Я очень благодарен своим друзьям за эту школу. Кроме того, мне нравится петь. Прекрасно понимаю, что не соперничаю ни кем в области бельканто и никого не хочу поразить своим вокалом. Моя задача - сыграть песню. Прожить ее. Есть банальная формула: песня - маленький спектакль. Банальная, но точная. Когда-то говорили: поет душой. Так пели Бернес и Утесов. Так пел Андрюша Миронов. Я много лет с удовольствием занимаюсь конкурсом актерской песни имени Андрея Миронова. Мне хочется, чтобы этот жанр не умирал.
- Ну а степ?
- Тут обязательно надо назвать фамилию Николая Александровича Астапова, возглавляющего Школу искусств города Красноармейска. Гениальный педагог, уникальный степист! Он преподавал в театральных вузах сценическое движение, фехтование. Каскадер, мастер спорта. Дети его буквально боготворят при том, что воспитывает он их по-спартански. Я его спрашивал: "Как у тебя получается вот так вот ногами?" "Не знаю, - говорит. - Я зубы чищу, а ноги сами стучат".
- Ученица Астапова и выпускница его школы Марина Ширшикова стала вашей постоянной концертной партнершей.

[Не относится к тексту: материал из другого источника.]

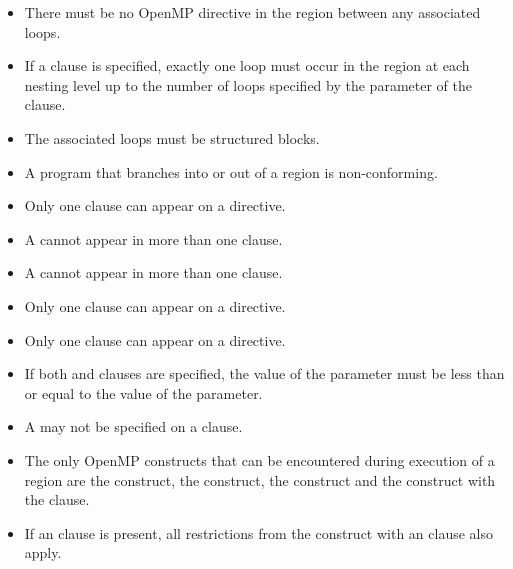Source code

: \restrictions
\begin{itemize}
\item There must be no OpenMP directive in the region between any
associated loops.

\item If a  clause is specified, exactly one loop must
occur in the region at each nesting level up to the number of loops
specified by the parameter of the  clause.

\item The associated loops must be structured blocks.

\item A program that branches into or out of a  region is non-conforming.

\item Only one  clause can appear on a  directive.

\item A  cannot appear in more than one  clause.

\item A  cannot appear in more than one  clause.

\item Only one  clause can appear on a  directive.

\item Only one  clause can appear on a  directive.

\item If both  and  clauses are specified, the value of the  parameter must be less than or equal to the value of the  parameter.

\item A  may not be specified on a  clause.

\item The only OpenMP constructs that can be encountered during execution of a
 region are the  construct, the 
construct, the  construct and the  construct with
the  clause.

\item If an  clause is present, all restrictions from
  the  construct with an  clause also apply.

\bigskip


\end{itemize}
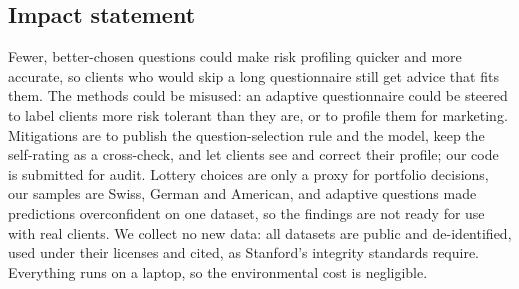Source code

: \subsection*{Impact statement}
Fewer, better-chosen questions could make risk profiling quicker and more accurate, so clients who would skip a long questionnaire still get advice that fits them. The methods could be misused: an adaptive questionnaire could be steered to label clients more risk tolerant than they are, or to profile them for marketing. Mitigations are to publish the question-selection rule and the model, keep the self-rating as a cross-check, and let clients see and correct their profile; our code is submitted for audit. Lottery choices are only a proxy for portfolio decisions, our samples are Swiss, German and American, and adaptive questions made predictions overconfident on one dataset, so the findings are not ready for use with real clients. We collect no new data: all datasets are public and de-identified, used under their licenses and cited, as Stanford's integrity standards require. Everything runs on a laptop, so the environmental cost is negligible.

- Мы дружим с Астаповым, и как-то он сказал мне: "Коля, детям нужна концертная практика. Кто придет на концерт Школы искусств? Разве что родители. А если на афише будет стоять твое имя и ребята примут участие в концерте, глядишь - побольше народу соберется". Я говорю: "Что же, я буду петь свои песни, а твои ребята - бить степ?" - "Учись". - "Ты видел мой паспорт?" - "Как раз самое время учиться".
И вот эти "клопы" стали меня учить. Начинал сам Николай Александрович, потом - две старшие девочки, одна из которых Марина Ширшикова. Марина занималась особенно плотно и упорно. У нее замечательный педагогический дар, она умеет точно подсказывать важные вещи. "Сейчас вы все сделали правильно, - говорила она мне, - но руки не ваши. Не только ноги должны танцевать - все тело".
Так я научился степу. Потом Марина окончила институт и работает со мной. У школы пока нет осечек - все ее ученики поступают в высшие учебные заведения. Причем в подавляющем большинстве - в театральные вузы. Сейчас в Красноармейске вроде бы отведен земельный участок, есть надежда, что будет построен современный комплекс с концертным залом, добротными репетиционными и балетными классами, общеобразовательной школой, что быт у детей будет налажен. Я помогаю как могу. И когда из этого будущего комплекса выйдет первый воспитанник - считай, я не зря жил.